Problem to work on: Transcribe all the lines below exactly. Omit the pictures.

Dataset records:
--------------------

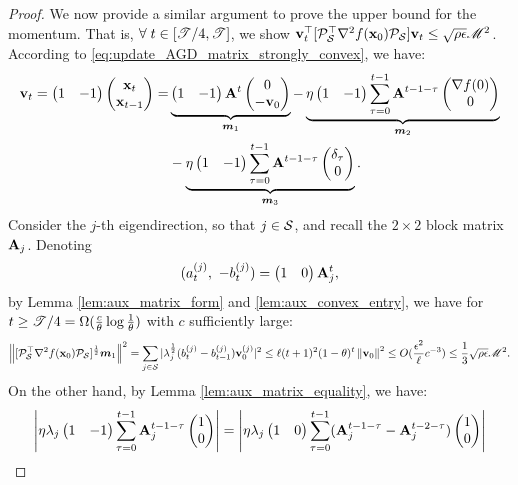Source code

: \begin{proof}



We now provide a similar argument to prove the upper bound for the momentum. 
That is, $\forall \; t\in [\utime/4, \utime]$, we show
$\v_t\trans [\proj_\S\trans \hess f(\x_0) \proj_\S] \v_t \le \sqrt{\rho\epsilon}\umom^2$. According to \eqref{eq:update_AGD_matrix_strongly_convex}, 
we have:
\begin{align*}
\v_t = \pmat{1 & -1}\pmat{\x_{t} \\ \x_{t-1}}
=& \underbrace{\pmat{1 & -1}\A^{t}\pmat{0 \\ -\v_0} }_{\m_1}
-\underbrace{\eta\pmat{1 & -1}\sum_{\tau = 0}^{t-1} \A^{t-1-\tau}\pmat{\grad f(0)  \\ 0}}_{\m_2} \\
&- \underbrace{\eta\pmat{1 & -1}\sum_{\tau = 0}^{t-1} \A^{t-1-\tau}\pmat{\delta_{\tau} \\ 0}}_{\m_3}.
\end{align*}
Consider the $j$-th eigendirection, so that $j \in \S$, and recall the $2\times 2$ block matrix $\A_j$. Denoting
\begin{equation*}
(a^{(j)}_{t}, ~-b^{(j)}_t) =\pmat{1 & 0 }\A_j^{t},
\end{equation*}
by Lemma \ref{lem:aux_matrix_form} and \ref{lem:aux_convex_entry}, we have for $t\ge \utime/4 = \Omega(\frac{c}{\theta}\log\frac{1}{\theta})$ with $c$ sufficiently large:
\begin{equation*}
\norm{[\proj_\S\trans \hess f(\x_0) \proj_\S]^{\frac{1}{2}}\m_1}^2 = \sum_{j \in \S} |\lambda_j^{\frac{1}{2}} (b^{(j)}_t -b^{(j)}_{t-1})  \v_0^{(j)}|^2
\le \ell(t+1)^2 (1-\theta)^t \norm{\v_0}^2 \le O(\frac{\epsilon^2}{\ell}c^{-3}) \le \frac{1}{3}\sqrt{\rho\epsilon}\umom^2.
\end{equation*}
On the other hand, by Lemma \ref{lem:aux_matrix_equality}, we have:
\begin{align*}
\abs{\eta \lambda_j \pmat{1 & -1}\sum_{\tau = 0}^{t-1} \A_j^{t-1-\tau}\pmat{1 \\0}}
= \abs{\eta \lambda_j \pmat{1 & 0}\sum_{\tau = 0}^{t-1} (\A_j^{t-1-\tau}- \A_j^{t-2-\tau})\pmat{1 \\0}}

\end{align*}
\end{proof}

--------------------

Answer box:
Source code

: \begin{proof}



We now provide a similar argument to prove the upper bound for the momentum. 
That is, $\forall \; t\in [\utime/4, \utime]$, we show
$\v_t\trans [\proj_\S\trans \hess f(\x_0) \proj_\S] \v_t \le \sqrt{\rho\epsilon}\umom^2$. According to \eqref{eq:update_AGD_matrix_strongly_convex}, 
we have:
\begin{align*}
\v_t = \pmat{1 & -1}\pmat{\x_{t} \\ \x_{t-1}}
=& \underbrace{\pmat{1 & -1}\A^{t}\pmat{0 \\ -\v_0} }_{\m_1}
-\underbrace{\eta\pmat{1 & -1}\sum_{\tau = 0}^{t-1} \A^{t-1-\tau}\pmat{\grad f(0)  \\ 0}}_{\m_2} \\
&- \underbrace{\eta\pmat{1 & -1}\sum_{\tau = 0}^{t-1} \A^{t-1-\tau}\pmat{\delta_{\tau} \\ 0}}_{\m_3}.
\end{align*}
Consider the $j$-th eigendirection, so that $j \in \S$, and recall the $2\times 2$ block matrix $\A_j$. Denoting
\begin{equation*}
(a^{(j)}_{t}, ~-b^{(j)}_t) =\pmat{1 & 0 }\A_j^{t},
\end{equation*}
by Lemma \ref{lem:aux_matrix_form} and \ref{lem:aux_convex_entry}, we have for $t\ge \utime/4 = \Omega(\frac{c}{\theta}\log\frac{1}{\theta})$ with $c$ sufficiently large:
\begin{equation*}
\norm{[\proj_\S\trans \hess f(\x_0) \proj_\S]^{\frac{1}{2}}\m_1}^2 = \sum_{j \in \S} |\lambda_j^{\frac{1}{2}} (b^{(j)}_t -b^{(j)}_{t-1})  \v_0^{(j)}|^2
\le \ell(t+1)^2 (1-\theta)^t \norm{\v_0}^2 \le O(\frac{\epsilon^2}{\ell}c^{-3}) \le \frac{1}{3}\sqrt{\rho\epsilon}\umom^2.
\end{equation*}
On the other hand, by Lemma \ref{lem:aux_matrix_equality}, we have:
\begin{align*}
\abs{\eta \lambda_j \pmat{1 & -1}\sum_{\tau = 0}^{t-1} \A_j^{t-1-\tau}\pmat{1 \\0}}
= \abs{\eta \lambda_j \pmat{1 & 0}\sum_{\tau = 0}^{t-1} (\A_j^{t-1-\tau}- \A_j^{t-2-\tau})\pmat{1 \\0}}

\end{align*}
\end{proof}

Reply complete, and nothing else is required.